Federal Treasurer, Wayne Swan

Federal Treasurer, Wayne Swan

The government pandered to narrow dirty business interests and dressed its actions up with a poorly-disguised sop to the environmental movement.

It is true that we’ve committed serious money to a national broadband infrastructure. But that should have been done years ago. The info tech boom is now a fact of life. And now we’re left lagging in the next crucial tech boom: clean tech.

A welcome initiative is the government’s $1.5 billion over 4 years that will go into building serious centralised solar generation infrastructure.

But this is a mere sideshow – it’s the sop to the greens.

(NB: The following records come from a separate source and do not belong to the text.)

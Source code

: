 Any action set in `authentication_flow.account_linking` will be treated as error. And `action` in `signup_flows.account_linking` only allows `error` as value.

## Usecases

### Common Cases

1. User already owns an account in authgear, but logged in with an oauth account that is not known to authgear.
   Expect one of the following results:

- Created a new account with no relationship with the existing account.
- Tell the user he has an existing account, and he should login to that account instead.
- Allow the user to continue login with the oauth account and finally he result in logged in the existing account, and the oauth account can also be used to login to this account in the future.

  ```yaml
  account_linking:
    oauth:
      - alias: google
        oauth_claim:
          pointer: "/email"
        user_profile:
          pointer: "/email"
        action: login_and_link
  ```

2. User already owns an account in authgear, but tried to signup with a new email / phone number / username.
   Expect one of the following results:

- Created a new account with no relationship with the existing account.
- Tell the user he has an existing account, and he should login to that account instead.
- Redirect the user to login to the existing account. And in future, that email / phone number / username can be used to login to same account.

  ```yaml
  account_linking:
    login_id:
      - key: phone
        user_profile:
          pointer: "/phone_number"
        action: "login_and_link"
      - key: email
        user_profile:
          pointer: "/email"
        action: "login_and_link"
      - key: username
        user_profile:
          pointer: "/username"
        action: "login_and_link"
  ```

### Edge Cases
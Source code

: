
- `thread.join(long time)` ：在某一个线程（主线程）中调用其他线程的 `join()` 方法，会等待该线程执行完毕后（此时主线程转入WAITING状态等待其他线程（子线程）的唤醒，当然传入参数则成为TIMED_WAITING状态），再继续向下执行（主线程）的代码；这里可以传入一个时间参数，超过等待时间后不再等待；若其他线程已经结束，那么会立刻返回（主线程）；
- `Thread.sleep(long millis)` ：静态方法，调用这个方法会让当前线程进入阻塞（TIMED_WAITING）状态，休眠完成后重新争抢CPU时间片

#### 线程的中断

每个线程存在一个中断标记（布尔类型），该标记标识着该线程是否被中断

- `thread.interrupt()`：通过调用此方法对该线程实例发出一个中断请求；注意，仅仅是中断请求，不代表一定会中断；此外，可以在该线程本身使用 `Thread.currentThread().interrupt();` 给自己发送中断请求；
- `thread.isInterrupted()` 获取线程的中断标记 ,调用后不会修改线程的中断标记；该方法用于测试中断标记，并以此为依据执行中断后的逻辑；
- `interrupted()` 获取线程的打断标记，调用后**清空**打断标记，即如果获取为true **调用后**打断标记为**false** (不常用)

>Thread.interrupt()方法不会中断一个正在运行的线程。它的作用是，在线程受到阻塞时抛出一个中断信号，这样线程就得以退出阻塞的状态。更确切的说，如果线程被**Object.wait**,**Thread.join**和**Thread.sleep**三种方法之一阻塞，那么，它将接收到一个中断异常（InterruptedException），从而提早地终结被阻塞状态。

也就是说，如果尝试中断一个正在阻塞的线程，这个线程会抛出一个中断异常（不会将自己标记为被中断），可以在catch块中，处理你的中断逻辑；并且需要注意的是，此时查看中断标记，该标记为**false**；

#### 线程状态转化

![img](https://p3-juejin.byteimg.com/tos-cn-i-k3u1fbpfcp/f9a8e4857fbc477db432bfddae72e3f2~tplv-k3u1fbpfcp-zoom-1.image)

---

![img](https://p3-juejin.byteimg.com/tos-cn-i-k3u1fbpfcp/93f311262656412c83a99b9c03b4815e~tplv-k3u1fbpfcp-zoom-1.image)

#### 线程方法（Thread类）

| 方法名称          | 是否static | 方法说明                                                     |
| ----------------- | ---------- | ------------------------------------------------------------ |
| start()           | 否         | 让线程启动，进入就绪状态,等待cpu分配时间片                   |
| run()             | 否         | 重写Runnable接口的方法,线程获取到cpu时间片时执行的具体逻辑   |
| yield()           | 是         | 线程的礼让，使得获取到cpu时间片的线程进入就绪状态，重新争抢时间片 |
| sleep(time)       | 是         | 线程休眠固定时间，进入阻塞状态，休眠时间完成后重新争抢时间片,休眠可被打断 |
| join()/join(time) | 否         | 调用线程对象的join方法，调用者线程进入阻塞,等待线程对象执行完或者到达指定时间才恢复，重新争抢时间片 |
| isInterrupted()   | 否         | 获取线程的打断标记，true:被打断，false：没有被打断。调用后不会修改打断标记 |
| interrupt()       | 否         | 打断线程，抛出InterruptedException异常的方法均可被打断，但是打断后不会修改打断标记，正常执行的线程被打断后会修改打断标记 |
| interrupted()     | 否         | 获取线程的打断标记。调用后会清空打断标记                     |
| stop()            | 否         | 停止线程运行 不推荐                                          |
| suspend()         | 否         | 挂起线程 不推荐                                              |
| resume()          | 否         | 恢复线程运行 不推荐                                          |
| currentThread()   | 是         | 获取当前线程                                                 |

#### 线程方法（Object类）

It is a smokescreen for the government’s real agenda: protecting carbon-intensive industries.

Out of total budget expenditures of roughly $340 billion, $4.5 billion is going into “clean energy”. That’s just over 1% of the budget. The lion’s share of this money is going into that oxymoron, “clean coal”.

“Clean coal”, or carbon capture and storage (CCS), is a largely unproven technology. Certainly more unproven than established renewable alternatives like wind and solar. It’s 10 years away from industrial-scale deployment. And it’s not “clean”.

But since coal-fired power and coal exports are entrenched Australian industries, it is easy for the government to fund relatively unproven CCS technology and get away with greenwashing it by calling it “clean” technology.

This, after last week’s delay in the emissions trading scheme, casts serious doubt on the government’s commitment to the environment and to green business.

What happened? The government should be investing many billions into true, proven clean technology. Where is the serious funding for wind, solar, smart grids, electric vehicles, and other clean technology infrastructure and R&D?

Our government doesn’t get it. While our most promising future jobs engine – clean energy and clean tech – is left to fend for itself, the government’s priorities are clearly reflected in, for instance, its increases in defence expenditures, its clear commitment to subsidising the fossil fuel industries (partly by greenwashed stealth), and its refusal to include petrol-induced emissions in the ETS.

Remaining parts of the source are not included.